O mistério sobre o sócio oculto que assombra a Brasil Ecodiesel desde sua abertura de capital pode cair no esquecimento sem que seja solucionado.

A Eco Green Solutions, empresa sediada em paraíso fiscal e que representava o acionista não revelado, saiu da estrutura de controle da companhia. "Para mim, não interessa quem era. Só sei que eu tinha um sócio que pesava como chumbo porque ele não tem cara", disse ao Valor Nelson José Côrtes da Silveira, fundador e um dos controladores da produtora de biocombustível.

A fatia da Eco Green vinculada ao acordo de acionistas foi adquirida pelos dois outros controladores, a Zartman Services, de Evon Zartman Vogt, e pelo próprio Silveira. O executivo, atual vice-presidente do conselho de administração da Brasil Ecodiesel, preferiu não revelar o valor da transação, mas afirmou ter sido próximo da cotação de mercado.

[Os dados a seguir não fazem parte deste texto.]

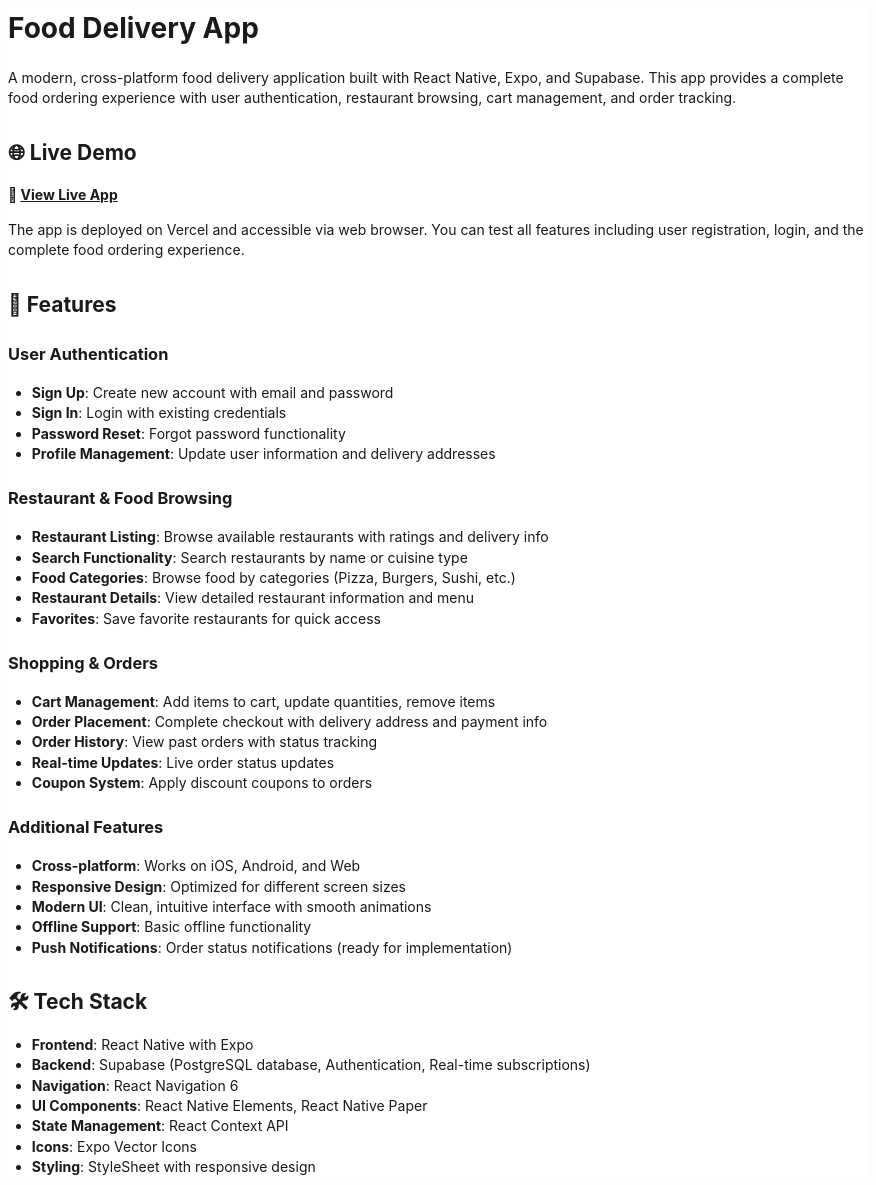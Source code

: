 # Food Delivery App

A modern, cross-platform food delivery application built with React Native, Expo, and Supabase. This app provides a complete food ordering experience with user authentication, restaurant browsing, cart management, and order tracking.

## 🌐 Live Demo

**🚀 [View Live App](https://food-delivery-phi-plum.vercel.app/)**

The app is deployed on Vercel and accessible via web browser. You can test all features including user registration, login, and the complete food ordering experience.

## 🚀 Features

### User Authentication
- **Sign Up**: Create new account with email and password
- **Sign In**: Login with existing credentials
- **Password Reset**: Forgot password functionality
- **Profile Management**: Update user information and delivery addresses

### Restaurant & Food Browsing
- **Restaurant Listing**: Browse available restaurants with ratings and delivery info
- **Search Functionality**: Search restaurants by name or cuisine type
- **Food Categories**: Browse food by categories (Pizza, Burgers, Sushi, etc.)
- **Restaurant Details**: View detailed restaurant information and menu
- **Favorites**: Save favorite restaurants for quick access

### Shopping & Orders
- **Cart Management**: Add items to cart, update quantities, remove items
- **Order Placement**: Complete checkout with delivery address and payment info
- **Order History**: View past orders with status tracking
- **Real-time Updates**: Live order status updates
- **Coupon System**: Apply discount coupons to orders

### Additional Features
- **Cross-platform**: Works on iOS, Android, and Web
- **Responsive Design**: Optimized for different screen sizes
- **Modern UI**: Clean, intuitive interface with smooth animations
- **Offline Support**: Basic offline functionality
- **Push Notifications**: Order status notifications (ready for implementation)

## 🛠️ Tech Stack

- **Frontend**: React Native with Expo
- **Backend**: Supabase (PostgreSQL database, Authentication, Real-time subscriptions)
- **Navigation**: React Navigation 6
- **UI Components**: React Native Elements, React Native Paper
- **State Management**: React Context API
- **Icons**: Expo Vector Icons
- **Styling**: StyleSheet with responsive design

No dia anterior ao anúncio, o valor da participação do sócio oculto era pouco superior a R$ 142 milhões. De acordo com Silveira, quando entrou na Brasil Ecodiesel, a Eco Green investiu entre R$ 20 milhões e R$ 30 milhões na sua participação.

As ações acumulam alta de 18,7% desde o comunicado da saída da Eco Green. Mas ainda têm perda de 46,2% frente o preço de lançamento na Bovespa.

Apesar de ter saído do controle da companhia, a Eco Green ainda é investidora relevante, com cerca de 13% do capital, mas sem vínculo ao acordo de acionistas. Após a iniciativa, só Zartman e Silveira estão à frente do negócio, com fatias de 29% e 21%, respectivamente.

O afastamento da Eco Green começou em setembro do ano passado, quando desvinculou parte de suas ações do acordo de acionistas e perdeu o direito de indicar integrantes para o conselho de administração. Na época, a iniciativa já era resultado do desconforto que a Brasil Ecodiesel vive desde sua abertura de capital, quando levantou-se a suspeita de que o sócio oculto por trás da companhia sediada em paraíso fiscal poderia ser o empresário Daniel Birmann, dono do grupo Arbi e sócio de Silveira no início do empreitada.

A existência de um acionista oculto - o maior na época da abertura de capital - prejudicou a operação na Bovespa, em novembro de 2006. O tema era ainda mais delicado porque Birmann foi inabilitado em processo administrativo da Comissão de Valores Mobiliários (CVM) para exercer cargos em companhias abertas (cabe recurso). Na época, as incertezas reduziram em cerca de 50% o volume que poderia ter sido levantado pela empresa, que ficou com R$ 379 milhões. Além disso, nenhum dos sócios pôde vender seus papéis na oferta de estréia.

Silveira contou que, desde a polêmica que envolveu a estréia na Bovespa, a relação entre os acionistas ficou "estressada". Segundo ele, o processo de negociação foi desgastante. Ele explicou que essa transação era esperada após o afastamento da Eco Green e as conversas começaram naquela época.

Ele ressaltou que a existência de um sócio desconhecido estava prejudicando a obtenção de recursos pela empresa especialmente junto a investidores e instituições internacionais. Com a iniciativa, espera-se melhorar a estrutura de capital do negócio. Silveira disse não saber se a Eco Green pertence a Birmann, a despeito de ainda ser sócio do empresário em outro empreendimento, na área de termo-eletricidade - empresa que inclusive mantém contratos significativos com a própria Brasil Ecodiesel. Além disso, ainda há um mútuo (empréstimo entre companhias) de US$ 8,3 milhões com a Eco Green, que vence no início de junho.

A assessoria de imprensa de Birmann informa que não comenta o tema, argumentando que o empresário teria saído da Brasil Ecodiesel antes mesmo da abertura de capital. O caso da empresa foi emblemático para o mercado e contribuiu para que a CVM a emitisse regra na tentativa de ampliar informações sobre sócios ocultos.